### Exercise prompt
The lines to copy are those in the records below that hold the word "need".

++++ Provided entries

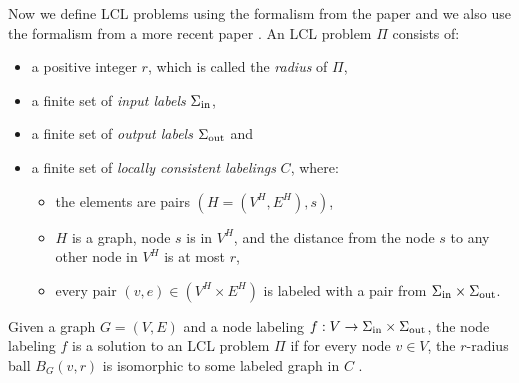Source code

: Now we define LCL problems using the formalism from the paper \cite{DBLP:journals/siamcomp/NaorS95} and we also use the formalism from a more recent paper \cite{DBLP:journals/corr/abs-2105-05574}.
An LCL problem $\Pi$ consists of:
\begin{itemize}
  \item a positive integer $r$, which is called the \emph{radius} of $\Pi$,
  \item a finite set of \emph{input labels} $\Sigma_{\text{in}}$,
  \item a finite set of \emph{output labels} $\Sigma_{\text{out}}$ and
  \item a finite set of \emph{locally consistent labelings} $C$, where:
  \begin{itemize}
    \item the elements are pairs $(H=(V^H, E^H), s)$,
    \item $H$ is a graph, node $s$ is in $V^H$, and the distance from the node $s$ to any other node in $V^H$ is at most $r$,
    \item every pair $(v, e) \in (V^H \times E^H)$ is labeled with a pair from $\Sigma_{\text{in}} \times \Sigma_{\text{out}}$.
  \end{itemize}
\end{itemize}
Given a graph $G = (V, E)$ and a node labeling $f: V \rightarrow \Sigma_{\text{in}} \times \Sigma_{\text{out}}$, the node labeling $f$ is a solution to an LCL problem $\Pi$ if for every node $v \in V$, the $r$-radius ball $B_G(v, r)$ is isomorphic to some labeled graph in $C$ \cite{DBLP:journals/corr/abs-2105-05574}.

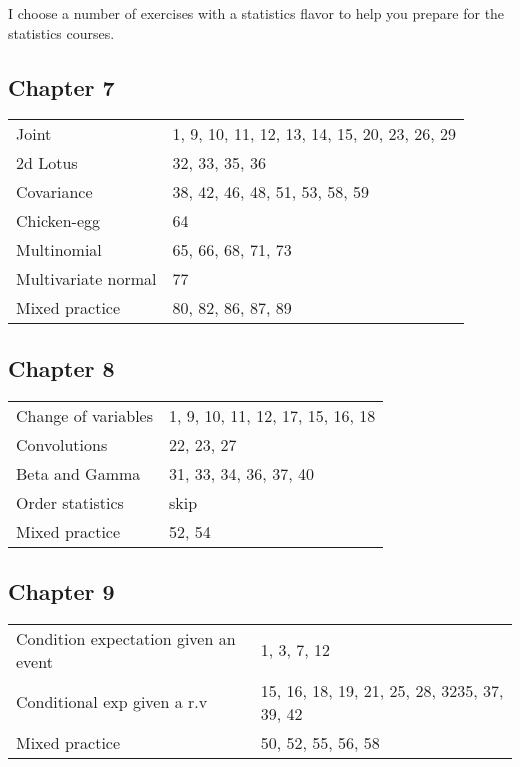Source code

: \documentclass[a4paper]{article}
\theoremstyle{definition}
\newcommand{\1}[1]{\,I_{#1}} %
\begin{document}
I choose a number of exercises with a statistics flavor to help you prepare for the statistics courses. 


\subsection{Chapter 7}
\label{sec:orgfb2e2c8}

\begin{center}
\begin{tabular}{ll}
\hline
Joint & 1, 9, 10, 11, 12, 13, 14, 15, 20, 23, 26, 29\\
2d Lotus & 32, 33, 35, 36\\
Covariance & 38, 42, 46, 48, 51, 53, 58, 59\\
Chicken-egg & 64\\
Multinomial & 65, 66, 68, 71, 73\\
Multivariate normal & 77\\
Mixed practice & 80, 82, 86, 87, 89\\
\hline
\end{tabular}
\end{center}

\subsection{Chapter 8}
\label{sec:orgdab2853}

\begin{center}
\begin{tabular}{ll}
\hline
Change of variables & 1, 9, 10, 11, 12, 17, 15, 16, 18\\
Convolutions & 22, 23, 27\\
Beta and Gamma & 31, 33, 34, 36, 37, 40\\
Order statistics & skip\\
Mixed practice & 52, 54\\
\hline
\end{tabular}
\end{center}

\subsection{Chapter 9}
\label{sec:org9446ebb}

\begin{center}
\begin{tabular}{ll}
\hline
Condition expectation given an event & 1, 3, 7, 12\\
Conditional exp given a r.v & 15, 16, 18, 19, 21, 25, 28, 3235, 37, 39, 42\\
Mixed practice & 50, 52, 55, 56, 58\\
\hline
\end{tabular}
\end{center}
\end{document}
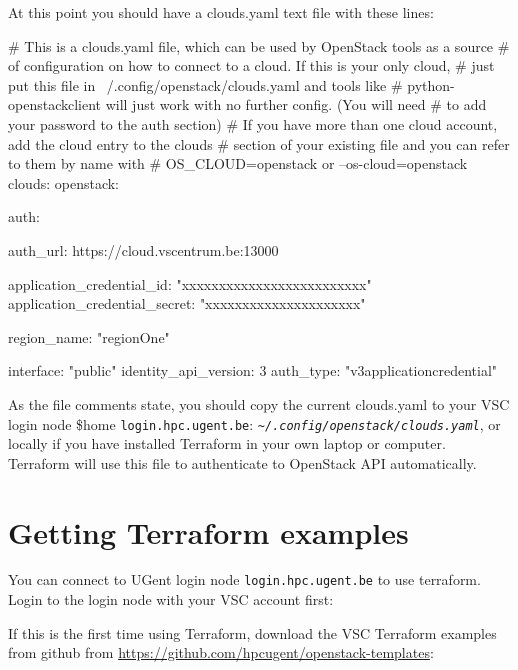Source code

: At this point you should have a clouds.yaml text file with these lines:
\begin{code}{}
# This is a clouds.yaml file, which can be used by OpenStack tools as a source
# of configuration on how to connect to a cloud. If this is your only cloud,
# just put this file in ~/.config/openstack/clouds.yaml and tools like
# python-openstackclient will just work with no further config. (You will need
# to add your password to the auth section)
# If you have more than one cloud account, add the cloud entry to the clouds
# section of your existing file and you can refer to them by name with
# OS_CLOUD=openstack or --os-cloud=openstack
clouds:
  openstack:
    
    auth:
      
      auth_url: https://cloud.vscentrum.be:13000
      
      application_credential_id: "xxxxxxxxxxxxxxxxxxxxxxxxx"
      application_credential_secret: "xxxxxxxxxxxxxxxxxxxxx"
    
      
        
    region_name: "regionOne"
        
      
    interface: "public"
    identity_api_version: 3
    auth_type: "v3applicationcredential"
\end{code}

As the file comments state, you should copy the current clouds.yaml to your VSC login node \$home
\lstinline{login.hpc.ugent.be}: \texttt{\emph{\~\//.config/openstack/clouds.yaml}}, or locally
if you have installed \gls{Terraform} in your own laptop or computer.
\gls{Terraform} will use this file to authenticate to OpenStack API automatically.


\section{Getting Terraform examples}\label{sec:getting-terraform-templ}

You can connect to UGent login node \lstinline{login.hpc.ugent.be} to use terraform.
Login to the login node with your VSC account first:

\begin{prompt}
\end{prompt}

If this is the first time using Terraform, download the VSC Terraform examples from github from
\url{https://github.com/hpcugent/openstack-templates}:

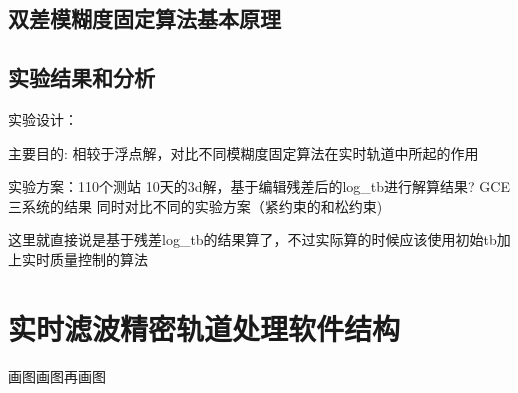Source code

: \subsection{双差模糊度固定算法基本原理}

\subsection{实验结果和分析}

实验设计：

主要目的:
相较于浮点解，对比不同模糊度固定算法在实时轨道中所起的作用

实验方案：110个测站  10天的3d解，基于编辑残差后的log\_tb进行解算结果? GCE三系统的结果
同时对比不同的实验方案（紧约束的和松约束)

这里就直接说是基于残差log\_tb的结果算了，不过实际算的时候应该使用初始tb加上实时质量控制的算法

\section{实时滤波精密轨道处理软件结构}

画图画图再画图
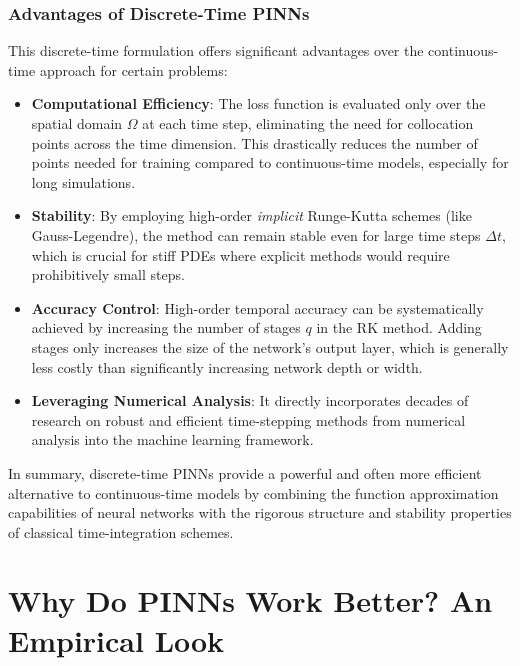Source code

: \subsubsection{Advantages of Discrete-Time PINNs}

This discrete-time formulation offers significant advantages over the continuous-time approach for certain problems:

\begin{itemize}
    \item \textbf{Computational Efficiency}: The loss function is evaluated only over the spatial domain $\Omega$ at each time step, eliminating the need for collocation points across the time dimension. This drastically reduces the number of points needed for training compared to continuous-time models, especially for long simulations.
    \item \textbf{Stability}: By employing high-order \textit{implicit} Runge-Kutta schemes (like Gauss-Legendre), the method can remain stable even for large time steps $\Delta t$, which is crucial for stiff PDEs where explicit methods would require prohibitively small steps.
    \item \textbf{Accuracy Control}: High-order temporal accuracy can be systematically achieved by increasing the number of stages $q$ in the RK method. Adding stages only increases the size of the network's output layer, which is generally less costly than significantly increasing network depth or width.
    \item \textbf{Leveraging Numerical Analysis}: It directly incorporates decades of research on robust and efficient time-stepping methods from numerical analysis into the machine learning framework.
\end{itemize}

In summary, discrete-time PINNs provide a powerful and often more efficient alternative to continuous-time models by combining the function approximation capabilities of neural networks with the rigorous structure and stability properties of classical time-integration schemes.


\section{Why Do PINNs Work Better? An Empirical Look}
\label{sec:empirical_evaluation_pinns}

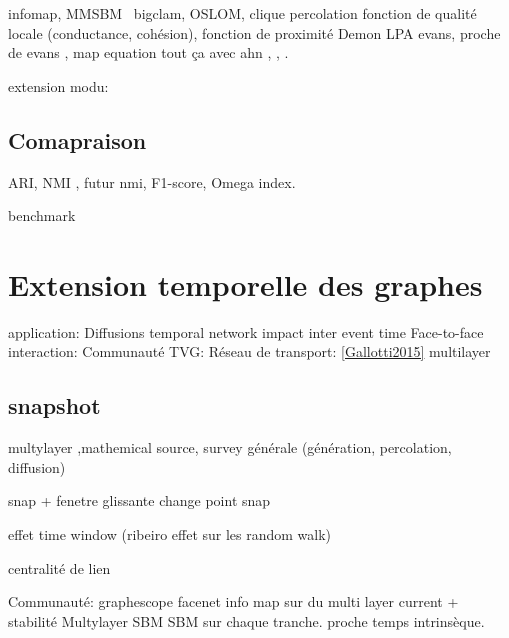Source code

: infomap\cite{Esquivel2011},  MMSBM~\cite{Ball2011,Airoldi2008,Gopalan2013a} \cite{Yang2013} bigclam, OSLOM\cite{Lancichinetti2011a}, clique percolation\cite{Palla2005} fonction de qualité locale (conductance, cohésion), fonction de proximité
Demon \cite{Coscia2012c} LPA
\cite{Evans2009} evans, proche de evans \cite{Wang}, map equation\cite{Kim2011} tout ça avec ahn \cite{Ahn2010a} \cite{He2014}, \cite{Huang2013} \cite{Kim2014a} \cite{Lim2014} \cite{Shi2013}, \cite{Yu2013}.

extension modu: \cite{Shen2009,Nicosia2009}

\subsection{Comapraison}
ARI, NMI \cite{Danon2005}, futur nmi\cite{Zhang2015}, F1-score, Omega index. \cite{Porumbel2011}



benchmark \cite{Lancichinetti2008,Lancichinetti2009b}

\section{Extension temporelle des graphes}
\label{sec:intro_extension_temporelle}

\cite{Hartmann2014}

application:
Diffusions \cite{Backlund2014, Gauvin2015} \cite{Karimi2013,Holme2014a,Horvath2014,Karsai2011,Kivela2012,Lambiotte2013,Lee2012,Perotti2014,Rocha2011,Scholtes2014,Scholtes2013}temporal network \cite{Jo2014} impact inter event time
Face-to-face interaction: \cite{Barrat2013,Asur2009}
Communauté TVG: \cite{Bassett2013,Bazzi2016}
Réseau de transport: \ref{Gallotti2015} multilayer
\subsection{snapshot}
multylayer \cite{Mucha2010,Kivela2014,Peixoto2015c},mathemical source\cite{DeDomenico2013}, survey générale (génération, percolation, diffusion) \cite{Boccaletti2014}

snap\cite{Asur2009,Bassett2013,Bazzi2014} + fenetre glissante
\cite{de2016detection,Rosvall2010} change point snap

effet time window \cite{Krings2012,Ribeiro2013} (ribeiro effet sur les random walk)

centralité de lien \cite{Takaguchi2012}

Communauté:
\cite{Sun2007} graphescope
\cite{Lin2008} facenet
\cite{DeDomenico2014} info map sur du multi layer
\cite{Chakrabarti2006,Chen2013} current + stabilité
Multylayer SBM\cite{Stanley2015} \cite{Corneli2016} SBM sur chaque tranche. proche\cite{Matias2015}
\cite{Gauvin2014}
\cite{Guo2014}
\cite{Hopcroft2004}
\cite{Kalavathi2015}
temps intrinsèque.
\cite{Albano2014}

++++++++

### Exercise answer
# python-openstackclient will just work with no further config. (You will need
    \item \textbf{Computational Efficiency}: The loss function is evaluated only over the spatial domain $\Omega$ at each time step, eliminating the need for collocation points across the time dimension. This drastically reduces the number of points needed for training compared to continuous-time models, especially for long simulations.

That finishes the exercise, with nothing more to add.